YouTube’s updated misinformation policies led to less bullshit on Facebook and Twitter
YouTube has a major influence on social media platforms.
YouTube has a massive name in the online video world and the platform has a lot of power over some of the content shared on other platforms. New research shows that policies put in place by YouTube have led to less misinformation on other platforms.
New research from the Center for Social Media and Politics at New York University shared with The New York Times shows how a YouTube policy change led to a decrease in misinformation across Facebook and Twitter.
Just after the November 3rd election, YouTube began seeing a huge surge in misleading videos claiming that the election results were rigged or fraudulent. The platform made changes to its policies in December that saw many of these kinds of videos being removed.

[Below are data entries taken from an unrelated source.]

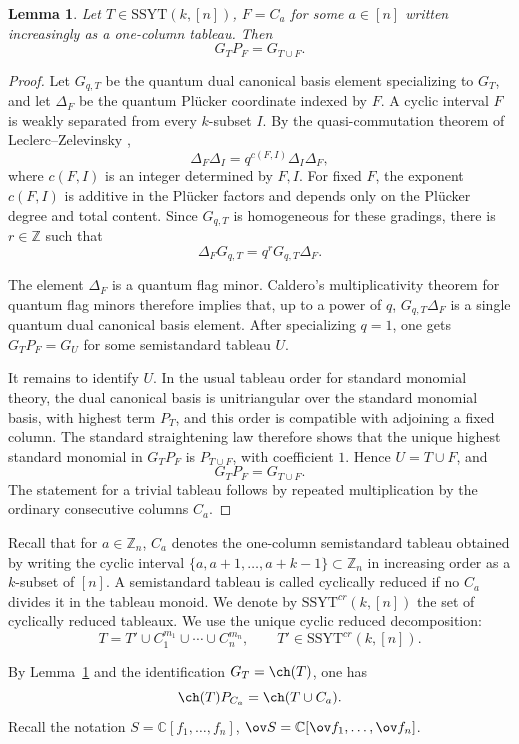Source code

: \documentclass[11pt]{amsart}
\numberwithin{equation}{section}
\newtheorem{lem}[thm]{Lemma}
\newcommand{\bC}{{\mathbb C}}
\newcommand{\bZ}{{\mathbb Z}}
\newcommand{\SSYT}{\mathrm{SSYT}}
\begin{document}
\begin{lem}\label{lem:GP}
Let $T\in \SSYT(k,[n])$, $F=C_a$ for some $a\in [n]$ 
written increasingly as a one-column tableau. Then
\[
G_TP_F=G_{T\cup F}.
\]
\end{lem}
\begin{proof}
Let $G_{q,T}$ be the quantum dual canonical basis element specializing to $G_T$, 
and let $\Delta_F$ be the quantum Pl\"ucker coordinate indexed by $F$.  A cyclic 
interval $F$ is weakly separated from every $k$-subset $I$.  By the
quasi-commutation theorem of Leclerc--Zelevinsky
\cite{LZ98},
\[
\Delta_F\Delta_I=q^{c(F,I)}\Delta_I\Delta_F,
\]
where $c(F,I)$ is an integer determined by $F,I$. For fixed $F$, the exponent $c(F,I)$ is additive in the Pl\"ucker factors and depends only on the Pl\"ucker degree and total content.
Since $G_{q,T}$ is homogeneous for these gradings, there is
$r\in\bZ$ such that
\[
\Delta_FG_{q,T}=q^rG_{q,T}\Delta_F.
\]

The element $\Delta_F$ is a quantum flag minor.  Caldero's
multiplicativity theorem for quantum flag minors
\cite{Cal03} therefore implies that, up to a power of $q$,
$G_{q,T}\Delta_F$ is a single quantum dual canonical basis element.
After specializing $q=1$, one gets $G_TP_F=G_U$ for some semistandard tableau $U$.

It remains to identify $U$.  In the usual tableau order for standard
monomial theory, the dual canonical basis is unitriangular over the
standard monomial basis, with highest term $P_T$, and this order is
compatible with adjoining a fixed column.  The standard straightening
law therefore shows that the unique highest standard monomial in
$G_TP_F$ is $P_{T\cup F}$, with coefficient $1$.  Hence
$U=T\cup F$, and
\[
G_TP_F=G_{T\cup F}.
\]
The statement for a trivial tableau follows by repeated multiplication
by the ordinary consecutive columns $C_a$.
\end{proof}

Recall that for $a\in\bZ_n$,  $C_a$ 
denotes the one-column semistandard tableau obtained by writing the
cyclic interval $\{a,a+1,\ldots,a+k-1\}\subset\bZ_n$
in increasing order as a $k$-subset of $[n]$.   A
semistandard tableau is called cyclically reduced if no $C_a$
divides it in the tableau monoid. We denote by $\SSYT^{cr}(k,[n])$
the set of cyclically reduced tableaux.  We use the unique cyclic
reduced decomposition:
\[
T = T'\cup C_1^{m_1}\cup\cdots\cup C_n^{m_n}, \qquad
T'\in\SSYT^{cr}(k,[n]).
\]

By Lemma~\ref{lem:GP} and the identification $G_T=\ch(T)$, one has 
\[
\ch(T)P_{C_a}=\ch(T\cup C_a).
\]
Recall the notation 
$S=\bC[f_1,\dots,f_n]$, $\ov S = \bC[\ov f_1,\dots,\ov f_n]$.
\end{document}
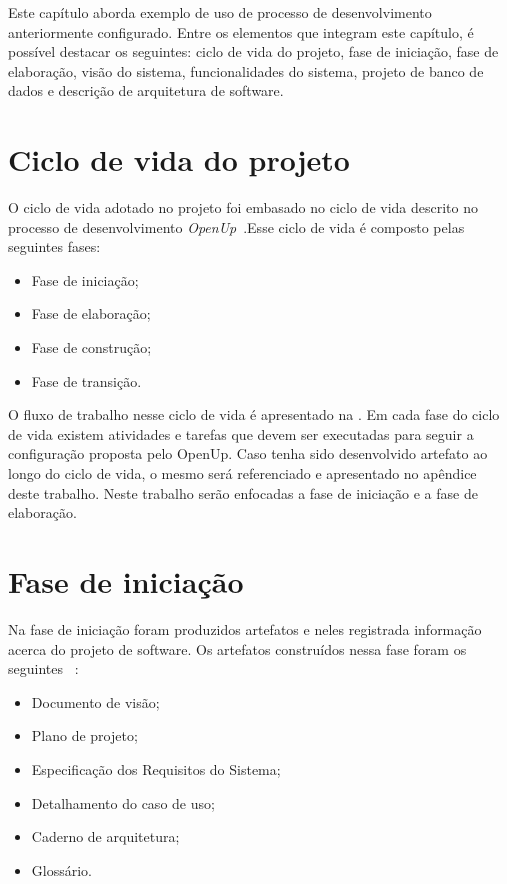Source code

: Este capítulo aborda exemplo de uso de processo de desenvolvimento anteriormente configurado. Entre os elementos que integram este capítulo, é possível destacar os seguintes: ciclo de vida do projeto, fase de iniciação, fase de elaboração, visão do sistema, funcionalidades do sistema, projeto de banco de dados e descrição de arquitetura de software.

\section{Ciclo de vida do projeto}
O ciclo de vida adotado no projeto foi embasado no ciclo de vida descrito no processo de desenvolvimento  \emph{OpenUp}~\cite{openup}.Esse ciclo de vida é composto pelas seguintes fases:

\begin{itemize}
    \item Fase de iniciação;
    \item Fase de elaboração;
    \item Fase de construção;
    \item Fase de transição.
\end{itemize}

%

O fluxo de trabalho nesse ciclo de vida é apresentado na . Em cada fase do ciclo de vida existem atividades e tarefas que devem ser executadas para seguir a configuração proposta pelo OpenUp. Caso tenha sido desenvolvido  artefato ao longo do ciclo de vida, o mesmo será referenciado e apresentado no apêndice deste trabalho. Neste trabalho serão enfocadas a fase de iniciação e a fase de elaboração.

\section{Fase de iniciação}

Na fase de iniciação foram produzidos artefatos e neles registrada informação acerca do projeto de software. Os artefatos construídos nessa fase foram os seguintes ~\cite{openup}:
\begin{itemize}
    \item Documento de visão;
    \item Plano de projeto;
    \item Especificação dos Requisitos do Sistema;
    \item Detalhamento do caso de uso;
    \item Caderno de arquitetura;
    \item Glossário.
\end{itemize}

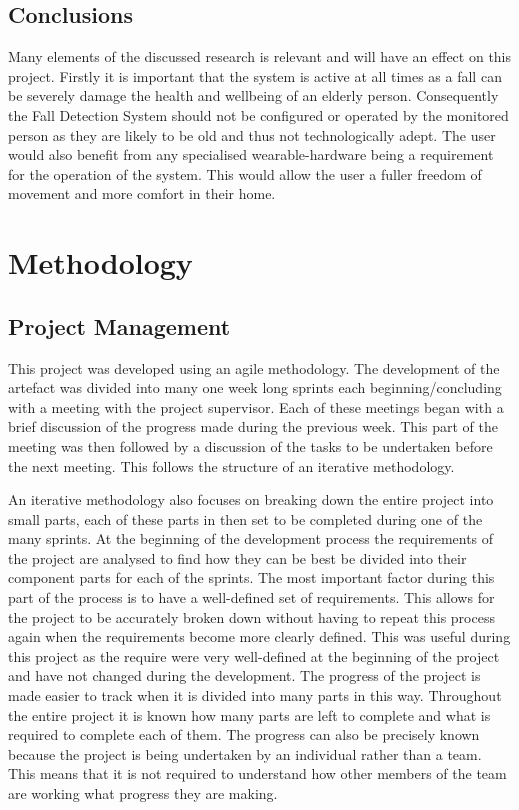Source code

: \documentclass[11pt,a4paper]{report}
\begin{document}
\section{Conclusions}
Many elements of the discussed research is relevant and will have an effect on this project. Firstly it is important that the system is active at all times as a fall can be severely damage the health and wellbeing of an elderly person. Consequently the Fall Detection System should not be configured or operated by the monitored person as they are likely to be old and thus not technologically adept. The user would also benefit from any specialised wearable-hardware being a requirement for the operation of the system. This would allow the user a fuller freedom of movement and more comfort in their home.

\chapter{Methodology}

\section{Project Management}%
This project was developed using an agile methodology. The development of the artefact was divided into many one week long sprints each beginning/concluding with a meeting with the project supervisor. Each of these meetings began with a brief discussion of the progress made during the previous week. This part of the meeting was then followed by a discussion of the tasks to be undertaken before the next meeting. This follows the structure of an iterative methodology.

An iterative methodology also focuses on breaking down the entire project into small parts, each of these parts in then set to be completed during one of the many sprints. At the beginning of the development process the requirements of the project are analysed to find how they can be best be divided into their component parts for each of the sprints. The most important factor during this part of the process is to have a well-defined set of requirements. This allows for the project to be accurately broken down without having to repeat this process again when the requirements become more clearly defined. This was useful during this project as the require were very well-defined at the beginning of the project and have not changed during the development. The progress of the project is made easier to track when it is divided into many parts in this way. Throughout the entire project it is known how many parts are left to complete and what is required to complete each of them. The progress can also be precisely known because the project is being undertaken by an individual rather than a team. This means that it is not required to understand how other members of the team are working what progress they are making.
\end{document}
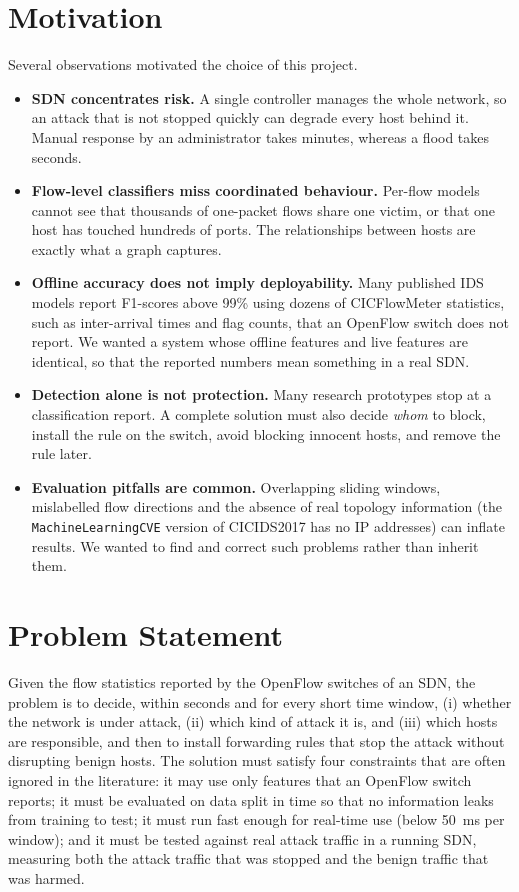 \section{Motivation}

Several observations motivated the choice of this project.

\begin{itemize}
	\item \textbf{SDN concentrates risk.} A single controller manages the whole network, so an attack that is not stopped quickly can degrade every host behind it. Manual response by an administrator takes minutes, whereas a flood takes seconds.
	\item \textbf{Flow-level classifiers miss coordinated behaviour.} Per-flow models cannot see that thousands of one-packet flows share one victim, or that one host has touched hundreds of ports. The relationships between hosts are exactly what a graph captures.
	\item \textbf{Offline accuracy does not imply deployability.} Many published IDS models report F1-scores above 99\% using dozens of CICFlowMeter statistics, such as inter-arrival times and flag counts, that an OpenFlow switch does not report. We wanted a system whose offline features and live features are identical, so that the reported numbers mean something in a real SDN.
	\item \textbf{Detection alone is not protection.} Many research prototypes stop at a classification report. A complete solution must also decide \emph{whom} to block, install the rule on the switch, avoid blocking innocent hosts, and remove the rule later.
	\item \textbf{Evaluation pitfalls are common.} Overlapping sliding windows, mislabelled flow directions and the absence of real topology information (the \texttt{MachineLearningCVE} version of CICIDS2017 has no IP addresses) can inflate results. We wanted to find and correct such problems rather than inherit them.
\end{itemize}


\section{Problem Statement}
Given the flow statistics reported by the OpenFlow switches of an SDN, the problem is to decide, within seconds and for every short time window, (i) whether the network is under attack, (ii) which kind of attack it is, and (iii) which hosts are responsible, and then to install forwarding rules that stop the attack without disrupting benign hosts. The solution must satisfy four constraints that are often ignored in the literature: it may use only features that an OpenFlow switch reports; it must be evaluated on data split in time so that no information leaks from training to test; it must run fast enough for real-time use (below 50~ms per window); and it must be tested against real attack traffic in a running SDN, measuring both the attack traffic that was stopped and the benign traffic that was harmed.


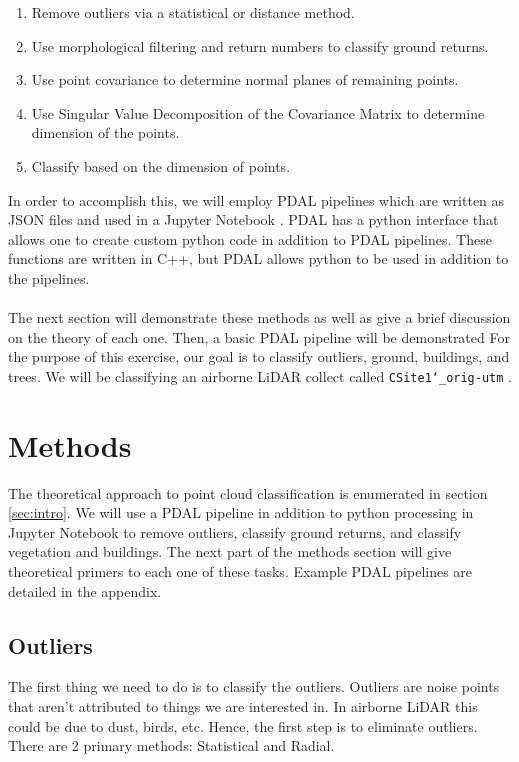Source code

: \documentclass[11pt]{article}
\theoremstyle{definition}
\begin{document}
	\begin{enumerate}  
	\item Remove outliers via a statistical or distance method.
	\item Use morphological filtering and return numbers to classify ground returns.
	\item Use point covariance to determine normal planes of remaining points.
	\item Use Singular Value Decomposition of the Covariance Matrix to determine dimension of the points.
	\item Classify based on the dimension of points.
\end{enumerate}
In order to accomplish this, we will employ PDAL pipelines which are written as JSON files and used in a Jupyter Notebook  \cite{pdal}.  PDAL has a python interface that allows one to create custom python code in addition to PDAL pipelines.  These functions are written in C++, but PDAL allows python to be used in addition to the pipelines.
\\\\
The next section will demonstrate these methods as well as give a brief discussion on the theory of each one.  Then, a basic PDAL pipeline will be demonstrated  For the purpose of this exercise, our goal is to classify outliers, ground, buildings, and trees. We will be classifying an airborne LiDAR collect called \texttt{CSite1\char`_orig-utm} \cite{pdal}. 

\section{Methods}\label{methods}
The theoretical approach to point cloud classification is enumerated in section \ref{sec:intro}.  We will use a PDAL pipeline in addition to python processing in Jupyter Notebook to remove outliers, classify ground returns, and classify vegetation and buildings.  The next part of the methods section will give theoretical primers to each one of these tasks.  Example PDAL pipelines are detailed in the appendix.  
\subsection{Outliers}\label{sub:outliers}
The first thing we need to do is to classify the outliers.  Outliers are noise points that aren't attributed to things we are interested in.  In airborne LiDAR this could be due to dust, birds, etc.  Hence, the first step is to eliminate outliers.  There are 2 primary methods: Statistical and Radial.
\end{document}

As a result of this, research shows that, in addition to a drastic decrease in misinformation on YouTube, other platforms saw a similar decrease, including Facebook and Twitter.
From December 8, when the policy was changed, to the end of January this year, Twitter saw its share of election-related posts that linked to misleading videos claiming election fraud fall from 35 percent down to 7 percent. In the same time period, Facebook’s election fraud posts fell from 16 percent to 2 percent.
While these findings may not be super surprising to some, it really sheds some light on how big of a role that YouTube videos play on social media. Just by adjusting a couple of policies, the company was able to snuff out tons of misinformation across multiple platforms.